14. The apparatus of claim 13, wherein the operation to restart training includes re-initializing the neural network so that it is ready for training, wherein the test image is separate from the set of training images, and wherein the controller is structured to set the block location and add the block to the block location to form an occluded test image after the controller restarts training of the trained neural network.

15. The apparatus of claim 14, wherein the controller is further structured to evaluate the heat map against a resolution threshold, wherein if the heatmap fails to satisfy the resolution threshold then the controller is structured to repeat the operation to determine a heatmap step block location and add the heatmap step block to the heatmap step block location.

16. The apparatus of claim 15, wherein when the controller is operated to repeat the determination of a heatmap step block location is accomplished by an operation to randomly set a heatmap step block location.

17. The apparatus of claim 15, wherein when the controller is operated to repeat the determination of a heatmap step block location is accomplished an operation define a block location based upon the heat map of the occluded test image.

18. The apparatus of claim 14, wherein the controller is further structured such that prior to the operation to add a block to the block location in the set of training images the controller is operated to evaluate a comparison of the heat map of the occluded test image to a prior determined heat map against a threshold and if the threshold is satisfied then proceeding to the operation to add a block.

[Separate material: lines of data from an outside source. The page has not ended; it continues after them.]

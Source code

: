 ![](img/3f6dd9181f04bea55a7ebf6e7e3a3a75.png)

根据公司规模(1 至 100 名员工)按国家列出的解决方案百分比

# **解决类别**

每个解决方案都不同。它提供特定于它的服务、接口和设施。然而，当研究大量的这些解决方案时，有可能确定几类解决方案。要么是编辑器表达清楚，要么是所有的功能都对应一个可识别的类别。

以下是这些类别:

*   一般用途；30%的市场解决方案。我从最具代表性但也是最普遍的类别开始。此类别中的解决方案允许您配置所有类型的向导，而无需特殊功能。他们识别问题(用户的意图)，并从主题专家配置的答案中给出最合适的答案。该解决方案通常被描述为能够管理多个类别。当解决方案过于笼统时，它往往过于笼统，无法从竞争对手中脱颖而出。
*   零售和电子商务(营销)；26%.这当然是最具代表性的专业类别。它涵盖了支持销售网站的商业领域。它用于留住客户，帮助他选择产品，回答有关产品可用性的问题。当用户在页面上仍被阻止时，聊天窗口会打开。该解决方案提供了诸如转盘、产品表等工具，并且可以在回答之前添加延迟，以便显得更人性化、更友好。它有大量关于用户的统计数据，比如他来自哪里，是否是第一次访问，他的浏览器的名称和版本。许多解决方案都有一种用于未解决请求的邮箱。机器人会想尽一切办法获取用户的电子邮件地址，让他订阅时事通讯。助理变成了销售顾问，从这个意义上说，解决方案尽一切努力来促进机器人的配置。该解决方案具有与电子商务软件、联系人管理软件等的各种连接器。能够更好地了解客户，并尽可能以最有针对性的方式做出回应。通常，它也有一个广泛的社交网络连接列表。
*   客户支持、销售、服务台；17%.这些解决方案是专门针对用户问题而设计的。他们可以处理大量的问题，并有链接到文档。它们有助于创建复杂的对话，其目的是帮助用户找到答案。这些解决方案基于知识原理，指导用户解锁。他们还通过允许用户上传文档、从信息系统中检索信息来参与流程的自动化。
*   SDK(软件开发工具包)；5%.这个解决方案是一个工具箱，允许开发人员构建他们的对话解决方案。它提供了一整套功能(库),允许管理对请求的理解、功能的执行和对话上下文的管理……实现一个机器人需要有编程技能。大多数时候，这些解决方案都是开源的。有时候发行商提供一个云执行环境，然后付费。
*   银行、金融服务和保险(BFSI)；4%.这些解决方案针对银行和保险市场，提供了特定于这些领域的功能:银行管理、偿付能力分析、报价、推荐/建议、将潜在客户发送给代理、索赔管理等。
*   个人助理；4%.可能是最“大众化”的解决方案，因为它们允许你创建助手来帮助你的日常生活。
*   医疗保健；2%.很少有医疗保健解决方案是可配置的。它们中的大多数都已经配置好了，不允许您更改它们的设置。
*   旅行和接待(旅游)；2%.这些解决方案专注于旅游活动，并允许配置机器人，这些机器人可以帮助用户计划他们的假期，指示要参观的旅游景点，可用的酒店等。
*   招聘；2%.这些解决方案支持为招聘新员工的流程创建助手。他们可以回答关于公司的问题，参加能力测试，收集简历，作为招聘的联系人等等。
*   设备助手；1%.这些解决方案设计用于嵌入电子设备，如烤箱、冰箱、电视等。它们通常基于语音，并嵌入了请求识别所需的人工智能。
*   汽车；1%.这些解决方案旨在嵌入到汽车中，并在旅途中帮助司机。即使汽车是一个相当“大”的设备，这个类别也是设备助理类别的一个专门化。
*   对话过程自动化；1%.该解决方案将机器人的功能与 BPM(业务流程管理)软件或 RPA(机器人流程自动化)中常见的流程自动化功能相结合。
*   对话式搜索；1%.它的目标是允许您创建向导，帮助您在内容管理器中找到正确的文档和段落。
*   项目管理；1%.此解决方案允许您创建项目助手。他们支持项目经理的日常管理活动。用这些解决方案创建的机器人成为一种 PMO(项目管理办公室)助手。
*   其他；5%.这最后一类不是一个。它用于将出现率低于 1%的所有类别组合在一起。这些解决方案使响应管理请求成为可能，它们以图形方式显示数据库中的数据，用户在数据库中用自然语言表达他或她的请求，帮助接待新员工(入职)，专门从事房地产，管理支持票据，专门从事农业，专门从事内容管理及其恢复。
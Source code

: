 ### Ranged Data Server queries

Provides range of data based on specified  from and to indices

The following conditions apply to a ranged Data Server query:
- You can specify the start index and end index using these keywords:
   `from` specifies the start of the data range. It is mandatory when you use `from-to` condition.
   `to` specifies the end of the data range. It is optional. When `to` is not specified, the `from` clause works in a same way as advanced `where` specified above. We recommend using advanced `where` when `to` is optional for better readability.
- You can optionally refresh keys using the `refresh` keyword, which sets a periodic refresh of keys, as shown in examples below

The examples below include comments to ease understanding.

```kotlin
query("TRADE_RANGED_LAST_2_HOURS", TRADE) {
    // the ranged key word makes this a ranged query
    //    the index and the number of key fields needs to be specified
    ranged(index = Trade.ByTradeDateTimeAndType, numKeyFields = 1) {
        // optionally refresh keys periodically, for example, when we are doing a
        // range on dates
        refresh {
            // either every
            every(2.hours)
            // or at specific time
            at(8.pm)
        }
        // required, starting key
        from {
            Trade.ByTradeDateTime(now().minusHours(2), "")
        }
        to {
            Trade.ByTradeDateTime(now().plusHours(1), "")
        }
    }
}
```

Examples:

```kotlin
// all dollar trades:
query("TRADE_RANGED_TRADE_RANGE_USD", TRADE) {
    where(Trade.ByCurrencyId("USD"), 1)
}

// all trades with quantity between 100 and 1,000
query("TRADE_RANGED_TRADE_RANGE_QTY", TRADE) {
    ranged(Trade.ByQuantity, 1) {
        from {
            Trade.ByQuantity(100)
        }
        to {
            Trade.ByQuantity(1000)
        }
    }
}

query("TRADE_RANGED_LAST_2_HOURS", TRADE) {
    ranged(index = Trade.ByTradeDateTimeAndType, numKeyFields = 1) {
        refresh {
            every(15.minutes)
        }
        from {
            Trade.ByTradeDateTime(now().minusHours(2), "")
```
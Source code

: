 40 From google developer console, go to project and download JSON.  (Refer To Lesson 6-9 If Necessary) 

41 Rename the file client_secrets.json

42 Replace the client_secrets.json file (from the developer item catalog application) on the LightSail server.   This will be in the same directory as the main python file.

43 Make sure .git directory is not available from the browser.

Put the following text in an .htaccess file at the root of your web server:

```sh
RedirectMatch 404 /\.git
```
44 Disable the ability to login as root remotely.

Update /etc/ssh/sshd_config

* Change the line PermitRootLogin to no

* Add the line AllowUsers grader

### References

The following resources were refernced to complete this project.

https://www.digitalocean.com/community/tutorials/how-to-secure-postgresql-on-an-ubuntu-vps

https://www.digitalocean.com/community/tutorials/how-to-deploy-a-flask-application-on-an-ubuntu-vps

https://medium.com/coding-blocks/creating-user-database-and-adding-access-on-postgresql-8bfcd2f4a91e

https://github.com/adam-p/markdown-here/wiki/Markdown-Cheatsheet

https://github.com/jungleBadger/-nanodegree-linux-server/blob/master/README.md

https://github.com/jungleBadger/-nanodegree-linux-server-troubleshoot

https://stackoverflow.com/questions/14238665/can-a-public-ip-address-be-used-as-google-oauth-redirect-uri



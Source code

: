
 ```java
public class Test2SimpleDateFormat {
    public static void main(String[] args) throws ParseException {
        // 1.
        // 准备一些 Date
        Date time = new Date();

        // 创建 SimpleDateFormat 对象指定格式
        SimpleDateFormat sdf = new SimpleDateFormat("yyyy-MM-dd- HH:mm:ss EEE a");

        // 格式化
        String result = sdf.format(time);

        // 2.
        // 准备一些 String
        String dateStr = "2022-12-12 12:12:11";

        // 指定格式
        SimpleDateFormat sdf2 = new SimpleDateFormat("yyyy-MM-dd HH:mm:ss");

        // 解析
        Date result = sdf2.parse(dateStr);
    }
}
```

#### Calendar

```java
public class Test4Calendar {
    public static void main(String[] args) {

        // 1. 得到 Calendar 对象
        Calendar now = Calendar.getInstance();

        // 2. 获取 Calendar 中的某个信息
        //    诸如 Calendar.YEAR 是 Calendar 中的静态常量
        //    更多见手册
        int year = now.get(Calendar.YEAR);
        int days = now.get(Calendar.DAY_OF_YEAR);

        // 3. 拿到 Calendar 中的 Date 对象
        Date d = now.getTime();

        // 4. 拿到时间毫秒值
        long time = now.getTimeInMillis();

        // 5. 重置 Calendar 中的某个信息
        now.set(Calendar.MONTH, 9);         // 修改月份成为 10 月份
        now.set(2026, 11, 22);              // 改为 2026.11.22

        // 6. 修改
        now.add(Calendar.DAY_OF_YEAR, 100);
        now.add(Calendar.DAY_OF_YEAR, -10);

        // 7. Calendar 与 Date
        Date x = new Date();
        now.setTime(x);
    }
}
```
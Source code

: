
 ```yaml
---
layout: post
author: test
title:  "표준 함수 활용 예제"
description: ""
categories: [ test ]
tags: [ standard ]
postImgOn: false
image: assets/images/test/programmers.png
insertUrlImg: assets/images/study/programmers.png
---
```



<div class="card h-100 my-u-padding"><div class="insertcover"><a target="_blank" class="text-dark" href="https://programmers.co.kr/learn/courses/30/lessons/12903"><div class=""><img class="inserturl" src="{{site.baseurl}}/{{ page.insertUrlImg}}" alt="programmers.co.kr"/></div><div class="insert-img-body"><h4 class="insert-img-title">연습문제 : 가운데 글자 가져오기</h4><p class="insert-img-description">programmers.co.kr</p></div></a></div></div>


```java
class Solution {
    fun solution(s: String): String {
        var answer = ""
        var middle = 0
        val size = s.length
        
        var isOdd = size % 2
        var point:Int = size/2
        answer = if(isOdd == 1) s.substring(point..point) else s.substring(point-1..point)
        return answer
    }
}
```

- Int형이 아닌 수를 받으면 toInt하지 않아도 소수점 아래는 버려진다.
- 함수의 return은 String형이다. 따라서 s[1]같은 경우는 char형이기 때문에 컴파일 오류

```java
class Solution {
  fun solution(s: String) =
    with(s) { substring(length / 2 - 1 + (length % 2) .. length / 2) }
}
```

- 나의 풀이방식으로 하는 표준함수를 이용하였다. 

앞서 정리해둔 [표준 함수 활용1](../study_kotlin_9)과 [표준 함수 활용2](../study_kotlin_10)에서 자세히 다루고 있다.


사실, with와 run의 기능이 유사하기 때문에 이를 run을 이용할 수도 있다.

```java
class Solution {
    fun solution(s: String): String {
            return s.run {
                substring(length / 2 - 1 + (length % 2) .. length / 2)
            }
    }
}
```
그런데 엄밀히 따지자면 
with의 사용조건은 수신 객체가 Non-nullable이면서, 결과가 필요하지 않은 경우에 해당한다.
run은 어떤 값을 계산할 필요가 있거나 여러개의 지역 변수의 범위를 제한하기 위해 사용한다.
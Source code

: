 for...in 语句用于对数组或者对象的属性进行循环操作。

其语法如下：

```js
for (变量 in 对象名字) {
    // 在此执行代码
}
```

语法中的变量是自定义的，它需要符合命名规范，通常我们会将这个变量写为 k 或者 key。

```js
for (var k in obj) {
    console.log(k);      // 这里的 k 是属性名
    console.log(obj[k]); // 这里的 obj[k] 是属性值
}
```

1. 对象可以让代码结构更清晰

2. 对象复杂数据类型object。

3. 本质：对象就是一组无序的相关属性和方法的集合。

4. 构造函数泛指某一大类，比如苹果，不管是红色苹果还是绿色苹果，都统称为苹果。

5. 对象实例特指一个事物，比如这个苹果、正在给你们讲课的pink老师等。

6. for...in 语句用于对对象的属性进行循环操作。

19. The apparatus of claim 14, wherein the operation to set a test block location includes an operation to randomly set the test block location, and wherein the controller is further structured to evaluate the heat map against a resolution threshold, wherein if the heatmap fails to satisfy the resolution threshold then the operation to set a block location is repeated with a block at a new position.

20. The apparatus of claim 19, wherein after the operation to add a block to the test block location to form an occluded test image, the controller is structured to initialize a translation counting matrix and a rotation counting matrix corresponding to the pixels in the occluded test image, add the value of one to the locations of each of the counting matrices that correspond to pixels covered by the block used to form the occluded test image, calculate a translation and rotation error based on a comparison between the translation pose and rotation pose of the test image and a pose result of driving the trained neural network with the occluded test image, cumulate a total translation error and rotation error if the step of setting a block location is repeated, and divide the translation and rotation error by the respective counting matrices.